Plaintiffs USHA Holdings, LLC (" USHA" ) and Atul Bhatara (" Bhatara" ) brought suit against defendants Franchise India Holdings, Limited (" Franchise India" ), Francorp Advisors Private Limited (" FAPL" ), and Gaurav Marya (" Marya" ) in the Supreme Court of New York, Queens County, by filing a Summons and Complaint dated June 14, 2012.[1] On July 13, 2012, defendants removed this case to the United States District Court for the Eastern District of New York. (ECF No. 1, Notice of Removal, 7/13/12.) Defendants subsequently moved to dismiss this case, arguing (i) that service was defective, (ii) that the court lacked personal jurisdiction, (iii) that dismissal was warranted under the doctrine of forum non conveniens, (iv) that plaintiffs did not enter into any contract with defendants and could not satisfy the statute of frauds, and (v) that plaintiffs' conversion claim was duplicative of the breach of contract claim and barred by the relevant statute of limitations.

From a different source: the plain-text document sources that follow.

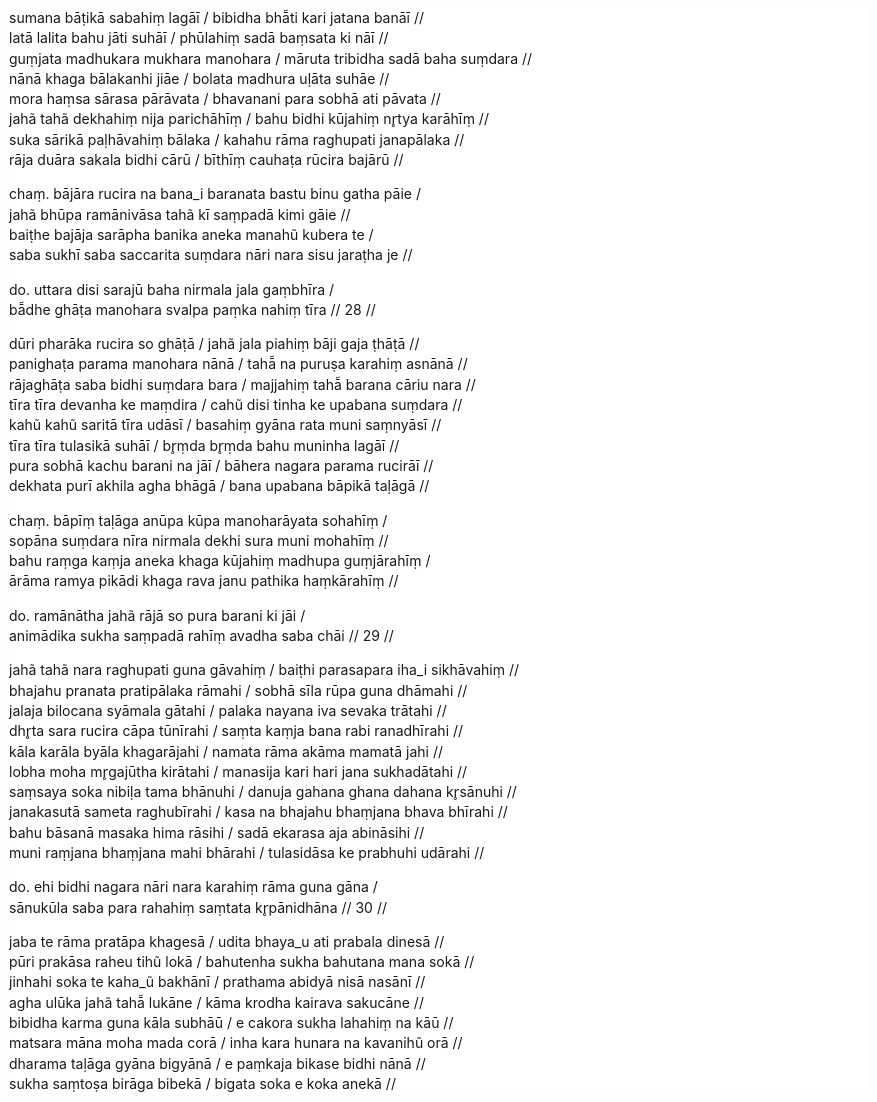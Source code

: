 sumana bāṭikā sabahiṃ lagāī / bibidha bhā̃ti kari jatana banāī //  
latā lalita bahu jāti suhāī / phūlahiṃ sadā baṃsata ki nāī //  
guṃjata madhukara mukhara manohara / māruta tribidha sadā baha suṃdara //  
nānā khaga bālakanhi jiāe / bolata madhura uḷāta suhāe //  
mora haṃsa sārasa pārāvata / bhavanani para sobhā ati pāvata //  
jahã tahã dekhahiṃ nija parichāhīṃ / bahu bidhi kūjahiṃ nr̥tya karāhīṃ //  
suka sārikā paḷhāvahiṃ bālaka / kahahu rāma raghupati janapālaka //  
rāja duāra sakala bidhi cārū / bīthīṃ cauhaṭa rūcira bajārū //  
  
 chaṃ.  bājāra rucira na bana_i baranata bastu binu gatha pāie /  
      jahã bhūpa ramānivāsa tahã kī saṃpadā kimi gāie //  
      baiṭhe bajāja sarāpha banika aneka manahũ kubera te /  
      saba sukhī saba saccarita suṃdara nāri nara sisu jaraṭha je //  
  
 do.  uttara disi sarajū baha nirmala jala gaṃbhīra /  
      bā̃dhe ghāṭa manohara svalpa paṃka nahiṃ tīra // 28 //  
  
dūri pharāka rucira so ghāṭā / jahã jala piahiṃ bāji gaja ṭhāṭā //  
panighaṭa parama manohara nānā / tahā̃ na puruṣa karahiṃ asnānā //  
rājaghāṭa saba bidhi suṃdara bara / majjahiṃ tahā̃ barana cāriu nara //  
tīra tīra devanha ke maṃdira / cahũ disi tinha ke upabana suṃdara //  
kahũ kahũ saritā tīra udāsī / basahiṃ gyāna rata muni saṃnyāsī //  
tīra tīra tulasikā suhāī / br̥ṃda br̥ṃda bahu muninha lagāī //  
pura sobhā kachu barani na jāī / bāhera nagara parama rucirāī //  
dekhata purī akhila agha bhāgā / bana upabana bāpikā taḷāgā //  
  
 chaṃ.  bāpīṃ taḷāga anūpa kūpa manoharāyata sohahīṃ /  
      sopāna suṃdara nīra nirmala dekhi sura muni mohahīṃ //  
      bahu raṃga kaṃja aneka khaga kūjahiṃ madhupa guṃjārahīṃ /  
      ārāma ramya pikādi khaga rava janu pathika haṃkārahīṃ //  
  
 do.  ramānātha jahã rājā so pura barani ki jāi /  
      animādika sukha saṃpadā rahīṃ avadha saba chāi // 29 //  
  
jahã tahã nara raghupati guna gāvahiṃ / baiṭhi parasapara iha_i sikhāvahiṃ //  
bhajahu pranata pratipālaka rāmahi / sobhā sīla rūpa guna dhāmahi //  
jalaja bilocana syāmala gātahi / palaka nayana iva sevaka trātahi //  
dhr̥ta sara rucira cāpa tūnīrahi / saṃta kaṃja bana rabi ranadhīrahi //  
kāla karāla byāla khagarājahi / namata rāma akāma mamatā jahi //  
lobha moha mr̥gajūtha kirātahi / manasija kari hari jana sukhadātahi //  
saṃsaya soka nibiḷa tama bhānuhi / danuja gahana ghana dahana kr̥sānuhi //  
janakasutā sameta raghubīrahi / kasa na bhajahu bhaṃjana bhava bhīrahi //  
bahu bāsanā masaka hima rāsihi / sadā ekarasa aja abināsihi //  
muni raṃjana bhaṃjana mahi bhārahi / tulasidāsa ke prabhuhi udārahi //  
  
 do.  ehi bidhi nagara nāri nara karahiṃ rāma guna gāna /  
      sānukūla saba para rahahiṃ saṃtata kr̥pānidhāna // 30 //  
  
jaba te rāma pratāpa khagesā / udita bhaya_u ati prabala dinesā //  
pūri prakāsa raheu tihũ lokā / bahutenha sukha bahutana mana sokā //  
jinhahi soka te kaha_ũ bakhānī / prathama abidyā nisā nasānī //  
agha ulūka jahã tahā̃ lukāne / kāma krodha kairava sakucāne //  
bibidha karma guna kāla subhāū / e cakora sukha lahahiṃ na kāū //  
matsara māna moha mada corā / inha kara hunara na kavanihũ orā //  
dharama taḷāga gyāna bigyānā / e paṃkaja bikase bidhi nānā //  
sukha saṃtoṣa birāga bibekā / bigata soka e koka anekā //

Defendants' motion was fully briefed on March 4, 2013. For the reasons provided below, defendants' motion to dismiss plaintiffs' conversion claim is granted, but defendants' motion to dismiss plaintiffs' breach of contract claim is denied, and defendants' motion to dismiss the case for improper service, lack of personal jurisdiction, and under the doctrine of forum non conveniens is denied.


Many of the facts giving rise to this lawsuit are vigorously contested by the parties. In determining the facts relevant to defendants' motion to dismiss for lack of personal jurisdiction, the court has considered the Complaint and the various declarations and other evidence submitted by the parties.[2] Additionally, the court has construed the evidence in the light most favorable to plaintiffs, resolving all doubts in plaintiffs' favor. CutCo Indus., Inc. v. Naughton, 806 F.2d 361, 365 (2d Cir. 1986); see also Realuyo v. Abrille, 93 F.App'x 297, 298 (2d Cir. 2004) (summary order) (" The court must construe the pleadings and affidavits in [plaintiff's] favor." ); DiStefano, 286 F.3d at 84.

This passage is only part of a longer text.